The paper that prompts this post (and the preceding Introduction to time series analysis is McLean, de Freitas, and Carter, 2009. A reader suggested, in email, that I take a look. I'll recommend that to others as well. I won't carry out all suggestions, not least because I don't know all areas well enough to comment, but they are indeed welcome. And do at times result in a post here. There'll be some following notes as this paper opens several issues. For now, I'll stay with just the paper.
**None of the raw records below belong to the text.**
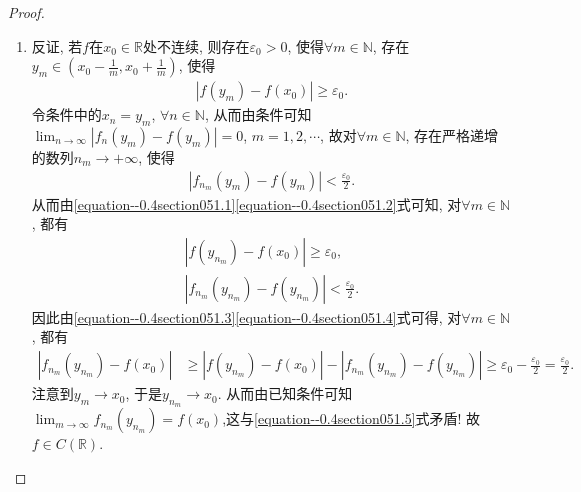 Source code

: \documentclass[../../main.tex]{subfiles}
\begin{document}
\begin{proof}
\begin{enumerate}
\item 反证, 若\(f\)在\(x_0\in \mathbb{R}\)处不连续, 则存在\(\varepsilon_0 > 0\), 使得\(\forall m\in \mathbb{N}\), 存在\(y_m\in (x_0 - \frac{1}{m}, x_0 + \frac{1}{m})\), 使得
\begin{align}
|f(y_m) - f(x_0)| \geqslant \varepsilon_0. \label{equation--0.4section051.1}
\end{align}
令条件中的\(x_n= y_m\), \(\forall n\in \mathbb{N}\), 从而由条件可知\(\lim_{n\rightarrow \infty}|f_n(y_m) - f(y_m)| = 0\), \(m = 1,2,\cdots\),
故对\(\forall m\in \mathbb{N}\), 存在严格递增的数列\(n_m\rightarrow +\infty\), 使得
\begin{align}
|f_{n_m}(y_m) - f(y_m)| < \frac{\varepsilon_0}{2}. \label{equation--0.4section051.2}
\end{align}
从而由\eqref{equation--0.4section051.1}\eqref{equation--0.4section051.2}式可知, 对\(\forall m\in \mathbb{N}\), 都有
\begin{gather}
|f(y_{n_m}) - f(x_0)| \geqslant \varepsilon_0, \label{equation--0.4section051.3}\\
|f_{n_m}(y_{n_m}) - f(y_{n_m})| < \frac{\varepsilon_0}{2}. \label{equation--0.4section051.4}
\end{gather}
因此由\eqref{equation--0.4section051.3}\eqref{equation--0.4section051.4}式可得, 对\(\forall m\in \mathbb{N}\), 都有
\begin{align}
|f_{n_m}(y_{n_m}) - f(x_0)| &\geqslant |f(y_{n_m}) - f(x_0)| - |f_{n_m}(y_{n_m}) - f(y_{n_m})| \geqslant \varepsilon_0 - \frac{\varepsilon_0}{2} = \frac{\varepsilon_0}{2}. \label{equation--0.4section051.5}
\end{align}
注意到\(y_m\rightarrow x_0\), 于是\(y_{n_m}\rightarrow x_0\). 从而由已知条件可知\(\lim_{m\rightarrow \infty}f_{n_m}(y_{n_m}) = f(x_0)\),这与\eqref{equation--0.4section051.5}式矛盾! 故\(f\in C(\mathbb{R})\). 
\end{enumerate}

\end{proof}
\end{document}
Comments have already appeared at OpenMind, Initforthegold, and Realclimate. In a fundamental sense, I won't be adding anything new. But the approach will differ and might show some features in ways that you might have missed in the comments over there. For instance, I mentioned the crucial bit that I'll be exploring here in a comment at Initforthegold, and Michael missed its significance on first reading. The fundamental was staring him in the face, but fundamentals aren't always easy to notice. When he did, it was 'forehead slap' time.
I've tagged this 'doing science' and 'weeding sources', as well as 'climate change'. Some issues of peer review will show up, as will a flag or two of mine which I find useful in weeding sources. The nominal topic of the paper "Influence of the Southern Oscillation on tropospheric temperature" is climate change. Recently I posted about scientific specificity. While it's entirely true that it doesn't work well to take that line in daily life, it's exactly what one should do with a scientific paper. One thing it means is that we keep an eye on whether the data used, or are used, support the argument that is made.
We start by reading the abstract. As a matter of doing science, the abstract usually makes the most eye-catching statements in the paper. It is the advertising section of the paper, so to speak. You want to say something here that will interest other scientists and get them to read your brilliant work. In this case, "That mean global tropospheric temperature has for the last 50 years fallen and risen in close accord with the SOI of 5–7 months earlier shows the potential of natural forcing mechanisms to account for most of the temperature variation."
SOI is the Southern Oscillation Index. It provides a number that is connected to the El Nino-Southern Oscillation (ENSO), which can then be used for further research, such as this paper. There are different ways of defining an SOI, which might be an issue if the effects the authors were working with were fairly subtle. But, as they are referring to explaining 68-81% of the variance (figure depends on which records are matched, and how large the domain examined is), we've left the realm of subtle. As the authors duly cite, there's nothing new in seeing a correlation between SOI and global mean temperatures. This is well-known. What is new is the extraordinarily high correlations they find, and that eye-catching conclusion that most of temperature variation for the last 50 years is driven by SOI.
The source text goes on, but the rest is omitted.